Now i do this with code like this ( based on this question ):

 d = defaultdict(list) 
 for v in res:
    d[v["type"]].append(v)

Is this a Pythonic way to build dict of lists of objects by attribute?

Answer 1

I agree with the commentators that here, list comprehension will lack, well, comprehension.

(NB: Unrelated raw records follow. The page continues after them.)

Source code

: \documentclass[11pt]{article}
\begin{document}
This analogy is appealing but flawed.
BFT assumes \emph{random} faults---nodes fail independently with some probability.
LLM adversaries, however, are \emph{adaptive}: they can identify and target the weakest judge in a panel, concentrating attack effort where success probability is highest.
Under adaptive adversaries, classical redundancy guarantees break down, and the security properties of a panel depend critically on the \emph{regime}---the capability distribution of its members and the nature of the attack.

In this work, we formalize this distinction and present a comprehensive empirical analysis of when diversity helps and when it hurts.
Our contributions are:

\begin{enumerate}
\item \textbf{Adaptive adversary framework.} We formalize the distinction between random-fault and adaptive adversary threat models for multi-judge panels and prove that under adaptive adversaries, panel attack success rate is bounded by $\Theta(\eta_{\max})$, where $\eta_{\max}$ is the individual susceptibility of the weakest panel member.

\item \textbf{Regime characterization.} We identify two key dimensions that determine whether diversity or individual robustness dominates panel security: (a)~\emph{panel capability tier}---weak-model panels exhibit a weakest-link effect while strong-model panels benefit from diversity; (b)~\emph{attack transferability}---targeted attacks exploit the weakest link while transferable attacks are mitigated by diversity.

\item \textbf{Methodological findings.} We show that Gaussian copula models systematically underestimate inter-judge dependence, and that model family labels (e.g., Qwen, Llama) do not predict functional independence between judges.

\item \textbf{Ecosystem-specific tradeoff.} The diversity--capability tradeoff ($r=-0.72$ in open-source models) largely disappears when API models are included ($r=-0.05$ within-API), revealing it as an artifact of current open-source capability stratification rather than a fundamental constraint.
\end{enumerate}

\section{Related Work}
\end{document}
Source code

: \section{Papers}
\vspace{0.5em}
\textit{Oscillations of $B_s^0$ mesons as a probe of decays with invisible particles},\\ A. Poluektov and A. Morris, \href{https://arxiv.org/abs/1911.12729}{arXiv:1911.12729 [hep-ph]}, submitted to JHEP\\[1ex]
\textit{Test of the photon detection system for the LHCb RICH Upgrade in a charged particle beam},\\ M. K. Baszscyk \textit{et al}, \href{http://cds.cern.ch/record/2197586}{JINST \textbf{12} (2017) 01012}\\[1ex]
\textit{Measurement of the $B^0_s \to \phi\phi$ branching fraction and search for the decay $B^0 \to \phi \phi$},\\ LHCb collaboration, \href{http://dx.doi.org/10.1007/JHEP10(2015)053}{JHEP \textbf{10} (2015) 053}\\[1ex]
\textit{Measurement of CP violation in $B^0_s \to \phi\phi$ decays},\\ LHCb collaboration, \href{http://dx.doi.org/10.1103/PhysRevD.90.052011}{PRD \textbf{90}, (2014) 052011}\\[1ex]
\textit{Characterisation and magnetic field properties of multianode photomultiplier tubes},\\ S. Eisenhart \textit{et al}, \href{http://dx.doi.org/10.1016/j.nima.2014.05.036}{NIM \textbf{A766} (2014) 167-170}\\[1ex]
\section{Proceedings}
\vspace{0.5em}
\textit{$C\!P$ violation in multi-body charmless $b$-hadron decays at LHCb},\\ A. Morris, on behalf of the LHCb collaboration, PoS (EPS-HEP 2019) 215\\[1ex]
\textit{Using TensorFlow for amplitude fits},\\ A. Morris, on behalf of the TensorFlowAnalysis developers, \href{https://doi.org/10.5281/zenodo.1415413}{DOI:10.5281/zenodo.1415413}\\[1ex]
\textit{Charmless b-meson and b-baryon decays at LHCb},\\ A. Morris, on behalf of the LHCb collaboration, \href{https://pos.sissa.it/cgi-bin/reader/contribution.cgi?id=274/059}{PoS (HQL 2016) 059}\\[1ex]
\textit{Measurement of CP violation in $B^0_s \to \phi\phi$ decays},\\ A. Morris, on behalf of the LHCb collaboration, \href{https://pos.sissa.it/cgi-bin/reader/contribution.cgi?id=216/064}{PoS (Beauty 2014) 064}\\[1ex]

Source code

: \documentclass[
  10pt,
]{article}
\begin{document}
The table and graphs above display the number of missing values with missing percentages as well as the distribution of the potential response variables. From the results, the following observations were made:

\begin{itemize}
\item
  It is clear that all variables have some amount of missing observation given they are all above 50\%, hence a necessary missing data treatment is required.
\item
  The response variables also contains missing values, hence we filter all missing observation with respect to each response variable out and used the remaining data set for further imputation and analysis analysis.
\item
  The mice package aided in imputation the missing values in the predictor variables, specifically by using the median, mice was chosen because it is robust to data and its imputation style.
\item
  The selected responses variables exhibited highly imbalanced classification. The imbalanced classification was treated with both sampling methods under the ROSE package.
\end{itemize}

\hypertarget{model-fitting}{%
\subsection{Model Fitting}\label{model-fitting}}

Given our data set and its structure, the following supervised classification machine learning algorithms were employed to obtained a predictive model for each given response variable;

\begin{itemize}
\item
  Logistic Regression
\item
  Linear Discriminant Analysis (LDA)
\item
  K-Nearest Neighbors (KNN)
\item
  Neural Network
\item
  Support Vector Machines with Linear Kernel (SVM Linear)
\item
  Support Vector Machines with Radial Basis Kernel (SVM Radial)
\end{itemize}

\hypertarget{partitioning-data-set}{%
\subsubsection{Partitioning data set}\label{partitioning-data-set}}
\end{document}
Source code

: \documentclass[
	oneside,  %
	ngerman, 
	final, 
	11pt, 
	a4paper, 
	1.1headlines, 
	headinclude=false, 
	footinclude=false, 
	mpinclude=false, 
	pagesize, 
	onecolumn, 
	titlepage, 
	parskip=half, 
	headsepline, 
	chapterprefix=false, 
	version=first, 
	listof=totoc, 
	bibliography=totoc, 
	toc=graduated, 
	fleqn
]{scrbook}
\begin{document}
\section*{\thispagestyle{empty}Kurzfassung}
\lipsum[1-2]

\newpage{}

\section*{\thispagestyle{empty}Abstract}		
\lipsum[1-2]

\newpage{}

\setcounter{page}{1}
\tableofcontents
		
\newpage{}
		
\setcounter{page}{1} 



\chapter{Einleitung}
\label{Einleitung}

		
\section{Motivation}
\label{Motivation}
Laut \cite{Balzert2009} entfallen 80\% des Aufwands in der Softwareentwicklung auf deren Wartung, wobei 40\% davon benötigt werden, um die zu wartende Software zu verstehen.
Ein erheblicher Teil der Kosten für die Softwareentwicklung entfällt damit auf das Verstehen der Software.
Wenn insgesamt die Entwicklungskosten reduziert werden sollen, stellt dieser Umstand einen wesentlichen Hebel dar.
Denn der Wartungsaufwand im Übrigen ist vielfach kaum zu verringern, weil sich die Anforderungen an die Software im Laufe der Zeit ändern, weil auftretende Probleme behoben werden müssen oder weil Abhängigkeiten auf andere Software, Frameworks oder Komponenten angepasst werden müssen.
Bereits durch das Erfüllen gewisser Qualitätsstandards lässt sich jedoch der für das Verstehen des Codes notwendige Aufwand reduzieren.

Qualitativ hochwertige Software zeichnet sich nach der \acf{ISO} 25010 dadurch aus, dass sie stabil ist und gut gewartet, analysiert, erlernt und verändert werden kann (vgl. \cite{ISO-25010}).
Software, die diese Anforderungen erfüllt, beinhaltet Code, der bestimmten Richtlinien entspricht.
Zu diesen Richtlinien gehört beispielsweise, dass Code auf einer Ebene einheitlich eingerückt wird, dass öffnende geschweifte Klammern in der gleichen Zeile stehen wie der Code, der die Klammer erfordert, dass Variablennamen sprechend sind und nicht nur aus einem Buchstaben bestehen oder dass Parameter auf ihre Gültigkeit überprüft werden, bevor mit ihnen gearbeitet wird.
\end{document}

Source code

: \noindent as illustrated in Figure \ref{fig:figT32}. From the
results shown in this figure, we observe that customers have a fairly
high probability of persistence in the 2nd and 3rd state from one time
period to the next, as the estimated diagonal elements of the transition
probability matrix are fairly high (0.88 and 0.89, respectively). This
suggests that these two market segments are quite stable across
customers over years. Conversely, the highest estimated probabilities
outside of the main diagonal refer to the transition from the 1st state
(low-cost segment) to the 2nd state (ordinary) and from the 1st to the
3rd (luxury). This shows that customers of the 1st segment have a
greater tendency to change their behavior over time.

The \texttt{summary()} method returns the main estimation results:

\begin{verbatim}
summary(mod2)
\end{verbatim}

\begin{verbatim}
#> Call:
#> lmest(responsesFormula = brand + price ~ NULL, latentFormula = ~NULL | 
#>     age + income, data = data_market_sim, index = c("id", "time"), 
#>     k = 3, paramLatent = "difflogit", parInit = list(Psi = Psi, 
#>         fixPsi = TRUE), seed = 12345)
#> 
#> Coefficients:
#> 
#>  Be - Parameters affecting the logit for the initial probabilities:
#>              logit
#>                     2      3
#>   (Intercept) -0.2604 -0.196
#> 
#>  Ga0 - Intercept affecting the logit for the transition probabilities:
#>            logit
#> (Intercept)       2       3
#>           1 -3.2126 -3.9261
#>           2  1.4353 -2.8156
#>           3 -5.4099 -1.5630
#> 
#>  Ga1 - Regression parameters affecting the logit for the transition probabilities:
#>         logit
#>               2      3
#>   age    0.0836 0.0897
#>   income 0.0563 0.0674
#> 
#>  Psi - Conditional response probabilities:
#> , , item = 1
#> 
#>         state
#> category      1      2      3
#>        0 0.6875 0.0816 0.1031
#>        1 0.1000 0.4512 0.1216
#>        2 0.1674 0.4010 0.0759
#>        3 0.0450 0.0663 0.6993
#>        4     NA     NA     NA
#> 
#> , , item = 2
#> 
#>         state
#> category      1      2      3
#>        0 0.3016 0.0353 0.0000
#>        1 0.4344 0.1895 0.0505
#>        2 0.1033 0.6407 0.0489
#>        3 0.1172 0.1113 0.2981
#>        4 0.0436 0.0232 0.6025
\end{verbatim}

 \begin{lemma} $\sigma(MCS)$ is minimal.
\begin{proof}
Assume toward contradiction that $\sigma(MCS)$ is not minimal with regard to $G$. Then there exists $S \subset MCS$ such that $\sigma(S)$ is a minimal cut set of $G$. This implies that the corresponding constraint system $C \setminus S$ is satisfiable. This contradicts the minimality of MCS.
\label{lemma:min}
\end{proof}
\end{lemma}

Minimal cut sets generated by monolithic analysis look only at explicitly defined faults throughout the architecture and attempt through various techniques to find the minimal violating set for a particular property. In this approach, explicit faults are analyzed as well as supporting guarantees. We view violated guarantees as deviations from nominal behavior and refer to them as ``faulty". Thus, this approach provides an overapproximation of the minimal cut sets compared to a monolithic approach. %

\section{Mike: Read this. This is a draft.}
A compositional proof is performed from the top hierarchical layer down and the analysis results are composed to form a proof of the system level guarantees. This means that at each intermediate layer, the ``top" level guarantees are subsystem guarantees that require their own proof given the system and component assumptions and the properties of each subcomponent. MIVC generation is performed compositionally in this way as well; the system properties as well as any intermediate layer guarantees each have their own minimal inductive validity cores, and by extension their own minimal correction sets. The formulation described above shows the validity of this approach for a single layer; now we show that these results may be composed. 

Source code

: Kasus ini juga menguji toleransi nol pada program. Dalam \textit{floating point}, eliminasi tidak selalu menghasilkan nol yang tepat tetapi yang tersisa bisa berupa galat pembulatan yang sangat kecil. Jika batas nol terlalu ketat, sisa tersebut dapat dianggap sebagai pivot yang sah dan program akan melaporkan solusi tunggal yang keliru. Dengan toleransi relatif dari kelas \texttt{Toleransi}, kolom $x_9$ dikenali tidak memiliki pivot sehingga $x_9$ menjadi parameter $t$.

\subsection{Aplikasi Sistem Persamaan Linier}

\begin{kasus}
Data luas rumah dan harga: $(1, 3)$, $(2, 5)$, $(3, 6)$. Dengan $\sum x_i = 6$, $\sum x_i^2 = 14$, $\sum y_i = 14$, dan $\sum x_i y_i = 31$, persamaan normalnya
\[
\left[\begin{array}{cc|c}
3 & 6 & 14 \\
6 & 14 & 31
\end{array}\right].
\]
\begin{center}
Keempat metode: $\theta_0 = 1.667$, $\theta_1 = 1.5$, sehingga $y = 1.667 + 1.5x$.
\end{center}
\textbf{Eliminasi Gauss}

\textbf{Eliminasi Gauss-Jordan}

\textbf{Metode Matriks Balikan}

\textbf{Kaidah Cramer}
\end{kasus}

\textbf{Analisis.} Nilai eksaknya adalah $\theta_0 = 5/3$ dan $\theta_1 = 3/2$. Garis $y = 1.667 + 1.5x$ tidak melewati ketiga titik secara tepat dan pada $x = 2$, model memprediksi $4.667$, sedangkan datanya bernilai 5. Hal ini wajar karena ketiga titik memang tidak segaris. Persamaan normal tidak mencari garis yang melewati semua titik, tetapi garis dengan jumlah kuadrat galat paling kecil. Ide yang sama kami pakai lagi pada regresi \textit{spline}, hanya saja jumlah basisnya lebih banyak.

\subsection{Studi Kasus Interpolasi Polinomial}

Having said that, here's how it can go:

import itertools

a = [{'type': 1, 'name': 'Nick'}, {'type': 2, 'name': 'Helma'}, {'type': 1, 'name': 'Moshe'}]
by_type = lambda a: a['type']  
>>> dict([(k, list(g)) for (k, g) in itertools.groupby(sorted(a, key=by_type), key=by_type)])
{1: [{'name': 'Nick', 'type': 1}, {'name': 'Moshe', 'type': 1}], ...}

The code first sorts by 'type' , then uses itertools.groupby to group by the exact same critera.

---

I stopped understanding this code 15 seconds after I finished writing it :-)

Answer 2

You could do it with a dictionary comprehension, which wouldn't be as illegible or incomprehensible as the comments suggest (IMHO):

# A collection of name and type dictionaries
res = [{'type': 1, 'name': 'Nick'},
       {'type': 2, 'name': 'Helma'},
       {'type': 3, 'name': 'Steve'},
       {'type': 1, 'name': 'Billy'},
       {'type': 3, 'name': 'George'},
       {'type': 4, 'name': 'Sylvie'},
       {'type': 2, 'name': 'Wilfred'},
       {'type': 1, 'name': 'Jim'}]

# Creating a dictionary by type
res_new = {
    item['type']: [each for each in res
                   if each['type'] == item['type']]
    for item in res
}

>>>res_new
{1: [{'name': 'Nick', 'type': 1},
     {'name': 'Billy', 'type': 1},
     {'name': 'Jim', 'type': 1}],
 2: [{'name': 'Helma', 'type': 2},
     {'name': 'Wilfred', 'type': 2}],
 3: [{'name': 'Steve', 'type': 3},
     {'name': 'George', 'type': 3}],
 4: [{'name': 'Sylvie', 'type': 4}]}

Unless I missed something, this should give you the result you're looking for.